Exercise instructions:
In the data below, find every line that has the string "OtherTok", and copy it.

Entries supplied:
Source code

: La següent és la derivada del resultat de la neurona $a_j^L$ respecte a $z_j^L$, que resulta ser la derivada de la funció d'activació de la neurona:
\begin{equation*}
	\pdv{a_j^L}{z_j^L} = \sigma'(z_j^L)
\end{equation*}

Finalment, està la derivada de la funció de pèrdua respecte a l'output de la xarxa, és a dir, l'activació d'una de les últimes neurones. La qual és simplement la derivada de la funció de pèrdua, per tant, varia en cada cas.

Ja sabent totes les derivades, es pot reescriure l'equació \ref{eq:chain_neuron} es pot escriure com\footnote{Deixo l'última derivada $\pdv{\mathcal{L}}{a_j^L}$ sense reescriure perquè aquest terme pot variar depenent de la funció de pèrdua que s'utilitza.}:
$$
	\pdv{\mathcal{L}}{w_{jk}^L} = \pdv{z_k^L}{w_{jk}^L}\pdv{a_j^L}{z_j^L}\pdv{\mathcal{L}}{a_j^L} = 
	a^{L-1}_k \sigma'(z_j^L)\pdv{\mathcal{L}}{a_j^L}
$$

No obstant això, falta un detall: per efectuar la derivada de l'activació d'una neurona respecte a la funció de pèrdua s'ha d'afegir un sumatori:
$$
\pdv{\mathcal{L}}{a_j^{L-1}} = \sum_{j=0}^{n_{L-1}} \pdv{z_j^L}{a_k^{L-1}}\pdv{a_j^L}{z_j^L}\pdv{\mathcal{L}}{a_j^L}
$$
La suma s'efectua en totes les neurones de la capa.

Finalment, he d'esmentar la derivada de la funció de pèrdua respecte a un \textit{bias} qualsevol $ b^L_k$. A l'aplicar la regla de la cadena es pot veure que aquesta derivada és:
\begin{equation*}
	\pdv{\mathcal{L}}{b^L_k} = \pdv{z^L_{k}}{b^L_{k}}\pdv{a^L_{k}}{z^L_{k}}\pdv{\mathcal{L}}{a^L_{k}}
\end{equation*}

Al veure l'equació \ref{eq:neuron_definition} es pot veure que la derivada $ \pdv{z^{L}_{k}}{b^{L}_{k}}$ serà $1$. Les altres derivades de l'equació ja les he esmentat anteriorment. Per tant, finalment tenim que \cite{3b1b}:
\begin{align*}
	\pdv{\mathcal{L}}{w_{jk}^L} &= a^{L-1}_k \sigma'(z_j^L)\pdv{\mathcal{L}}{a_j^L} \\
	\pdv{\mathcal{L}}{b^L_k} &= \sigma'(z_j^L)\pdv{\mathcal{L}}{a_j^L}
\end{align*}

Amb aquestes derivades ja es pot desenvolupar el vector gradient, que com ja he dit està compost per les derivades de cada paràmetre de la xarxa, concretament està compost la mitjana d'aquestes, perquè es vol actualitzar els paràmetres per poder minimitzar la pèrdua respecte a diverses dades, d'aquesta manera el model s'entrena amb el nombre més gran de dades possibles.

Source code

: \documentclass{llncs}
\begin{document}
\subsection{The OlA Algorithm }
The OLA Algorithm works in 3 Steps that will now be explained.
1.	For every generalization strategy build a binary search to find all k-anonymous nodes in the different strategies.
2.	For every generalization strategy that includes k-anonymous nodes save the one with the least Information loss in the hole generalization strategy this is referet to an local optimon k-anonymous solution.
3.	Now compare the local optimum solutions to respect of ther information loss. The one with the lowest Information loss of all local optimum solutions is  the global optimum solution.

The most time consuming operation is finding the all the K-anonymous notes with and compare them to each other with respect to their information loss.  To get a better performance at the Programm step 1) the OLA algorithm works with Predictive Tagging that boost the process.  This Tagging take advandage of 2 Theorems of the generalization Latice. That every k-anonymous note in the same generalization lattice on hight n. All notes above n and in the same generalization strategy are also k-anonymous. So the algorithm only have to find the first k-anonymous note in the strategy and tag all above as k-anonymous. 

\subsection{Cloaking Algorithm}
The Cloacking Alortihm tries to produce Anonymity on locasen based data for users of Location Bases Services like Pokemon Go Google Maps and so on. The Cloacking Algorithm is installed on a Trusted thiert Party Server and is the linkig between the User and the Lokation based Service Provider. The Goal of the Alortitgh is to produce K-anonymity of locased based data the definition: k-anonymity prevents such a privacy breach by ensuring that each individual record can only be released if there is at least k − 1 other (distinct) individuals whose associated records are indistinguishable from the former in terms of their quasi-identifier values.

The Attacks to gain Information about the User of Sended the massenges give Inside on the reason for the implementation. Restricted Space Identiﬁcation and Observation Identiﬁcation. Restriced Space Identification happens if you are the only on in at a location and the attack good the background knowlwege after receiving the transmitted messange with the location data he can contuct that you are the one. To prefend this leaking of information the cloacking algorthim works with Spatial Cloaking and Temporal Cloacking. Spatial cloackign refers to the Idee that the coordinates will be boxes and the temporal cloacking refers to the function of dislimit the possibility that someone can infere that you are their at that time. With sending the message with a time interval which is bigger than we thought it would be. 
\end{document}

---

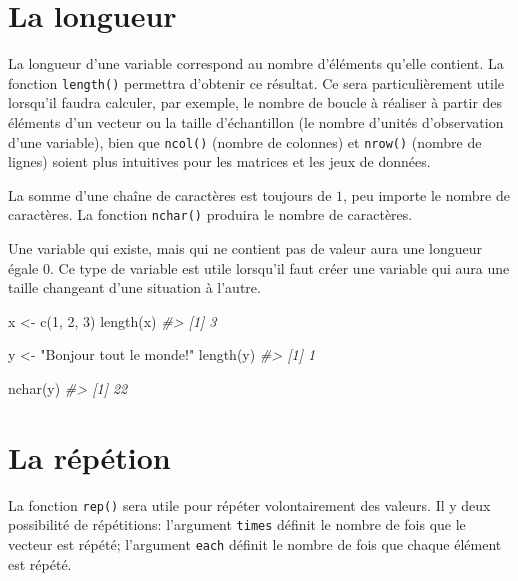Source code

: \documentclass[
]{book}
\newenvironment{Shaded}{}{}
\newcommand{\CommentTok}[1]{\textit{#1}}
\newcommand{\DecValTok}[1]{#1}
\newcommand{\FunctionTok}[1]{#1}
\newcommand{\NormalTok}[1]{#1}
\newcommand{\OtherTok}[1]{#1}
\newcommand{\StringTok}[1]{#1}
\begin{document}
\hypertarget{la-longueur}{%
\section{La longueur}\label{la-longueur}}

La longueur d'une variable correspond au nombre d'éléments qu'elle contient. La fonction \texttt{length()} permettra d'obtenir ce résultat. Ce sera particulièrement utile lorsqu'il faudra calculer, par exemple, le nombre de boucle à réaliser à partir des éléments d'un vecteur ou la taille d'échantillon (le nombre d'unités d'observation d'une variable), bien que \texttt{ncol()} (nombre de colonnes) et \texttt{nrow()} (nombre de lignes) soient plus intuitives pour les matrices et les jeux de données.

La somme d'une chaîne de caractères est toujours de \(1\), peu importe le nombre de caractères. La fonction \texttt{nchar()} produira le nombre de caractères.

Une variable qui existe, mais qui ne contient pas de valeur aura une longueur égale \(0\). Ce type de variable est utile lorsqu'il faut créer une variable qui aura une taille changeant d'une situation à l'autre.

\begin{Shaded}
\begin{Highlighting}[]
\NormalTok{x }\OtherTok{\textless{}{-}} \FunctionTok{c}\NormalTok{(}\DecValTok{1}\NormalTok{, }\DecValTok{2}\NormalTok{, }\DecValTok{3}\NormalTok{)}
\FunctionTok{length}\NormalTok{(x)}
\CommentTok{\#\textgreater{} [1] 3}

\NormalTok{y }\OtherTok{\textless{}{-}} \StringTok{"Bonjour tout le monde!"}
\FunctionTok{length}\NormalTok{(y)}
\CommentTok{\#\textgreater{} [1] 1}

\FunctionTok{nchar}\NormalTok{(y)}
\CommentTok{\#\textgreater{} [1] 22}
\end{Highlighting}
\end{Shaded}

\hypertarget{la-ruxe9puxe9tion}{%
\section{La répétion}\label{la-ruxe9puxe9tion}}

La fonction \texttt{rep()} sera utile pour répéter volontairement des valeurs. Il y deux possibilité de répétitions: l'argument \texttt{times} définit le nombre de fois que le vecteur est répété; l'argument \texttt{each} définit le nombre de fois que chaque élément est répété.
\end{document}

Solution for this problem:
\newcommand{\OtherTok}[1]{#1}
\NormalTok{x }\OtherTok{\textless{}{-}} \FunctionTok{c}\NormalTok{(}\DecValTok{1}\NormalTok{, }\DecValTok{2}\NormalTok{, }\DecValTok{3}\NormalTok{)}
\NormalTok{y }\OtherTok{\textless{}{-}} \StringTok{"Bonjour tout le monde!"}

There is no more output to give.